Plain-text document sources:
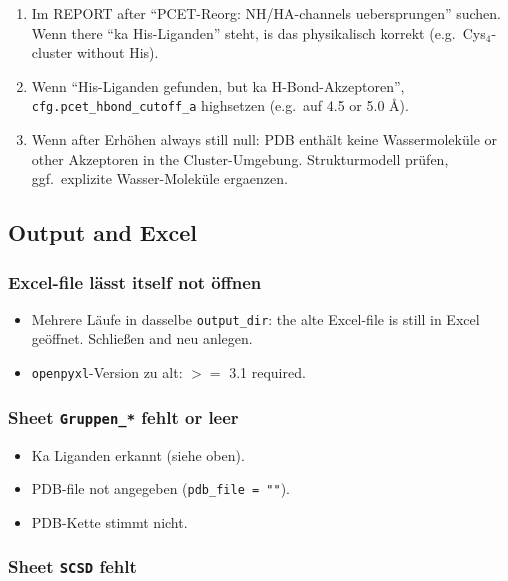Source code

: \documentclass[11pt,a4paper,twoside]{article}
\theoremstyle{remark}
\begin{document}
\begin{enumerate}
  \item Im REPORT after ``PCET-Reorg: NH/HA-channels uebersprungen''
        suchen. Wenn there ``ka His-Liganden'' steht, is das
        physikalisch korrekt (e.g.\ Cys$_4$-cluster without His).
  \item Wenn ``His-Liganden gefunden, but ka H-Bond-Akzeptoren'',
        \texttt{cfg.pcet\_hbond\_cutoff\_a} highsetzen (e.g.\ auf
        4.5 or 5.0 \AA{}).
  \item Wenn after Erh\"ohen always still null: PDB enth\"alt keine
        Wassermolek\"ule or other Akzeptoren in the Cluster-Umgebung.
        Strukturmodell pr\"ufen, ggf.\ explizite Wasser-Molek\"ule
        ergaenzen.
\end{enumerate}

\subsection{Output and Excel}

\subsubsection*{Excel-file l\"asst itself not \"offnen}

\begin{itemize}
  \item Mehrere L\"aufe in dasselbe \texttt{output\_dir}: the alte
        Excel-file is still in Excel ge\"offnet. Schlie\ss en and neu
        anlegen.
  \item \texttt{openpyxl}-Version zu alt: $>=$ 3.1 required.
\end{itemize}

\subsubsection*{Sheet \texttt{Gruppen\_*} fehlt or leer}

\begin{itemize}
  \item Ka Liganden erkannt (siehe oben).
  \item PDB-file not angegeben (\texttt{pdb\_file = ""}).
  \item PDB-Kette stimmt nicht.
\end{itemize}

\subsubsection*{Sheet \texttt{SCSD} fehlt}
\end{document}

* **What is needed**:
Return the full set of lines above word for word and with no pictures.

* **Solution for this problem**:
Source code

: \documentclass[11pt,a4paper,twoside]{article}
\theoremstyle{remark}
\begin{document}
\begin{enumerate}
  \item Im REPORT after ``PCET-Reorg: NH/HA-channels uebersprungen''
        suchen. Wenn there ``ka His-Liganden'' steht, is das
        physikalisch korrekt (e.g.\ Cys$_4$-cluster without His).
  \item Wenn ``His-Liganden gefunden, but ka H-Bond-Akzeptoren'',
        \texttt{cfg.pcet\_hbond\_cutoff\_a} highsetzen (e.g.\ auf
        4.5 or 5.0 \AA{}).
  \item Wenn after Erh\"ohen always still null: PDB enth\"alt keine
        Wassermolek\"ule or other Akzeptoren in the Cluster-Umgebung.
        Strukturmodell pr\"ufen, ggf.\ explizite Wasser-Molek\"ule
        ergaenzen.
\end{enumerate}

\subsection{Output and Excel}

\subsubsection*{Excel-file l\"asst itself not \"offnen}

\begin{itemize}
  \item Mehrere L\"aufe in dasselbe \texttt{output\_dir}: the alte
        Excel-file is still in Excel ge\"offnet. Schlie\ss en and neu
        anlegen.
  \item \texttt{openpyxl}-Version zu alt: $>=$ 3.1 required.
\end{itemize}

\subsubsection*{Sheet \texttt{Gruppen\_*} fehlt or leer}

\begin{itemize}
  \item Ka Liganden erkannt (siehe oben).
  \item PDB-file not angegeben (\texttt{pdb\_file = ""}).
  \item PDB-Kette stimmt nicht.
\end{itemize}

\subsubsection*{Sheet \texttt{SCSD} fehlt}
\end{document}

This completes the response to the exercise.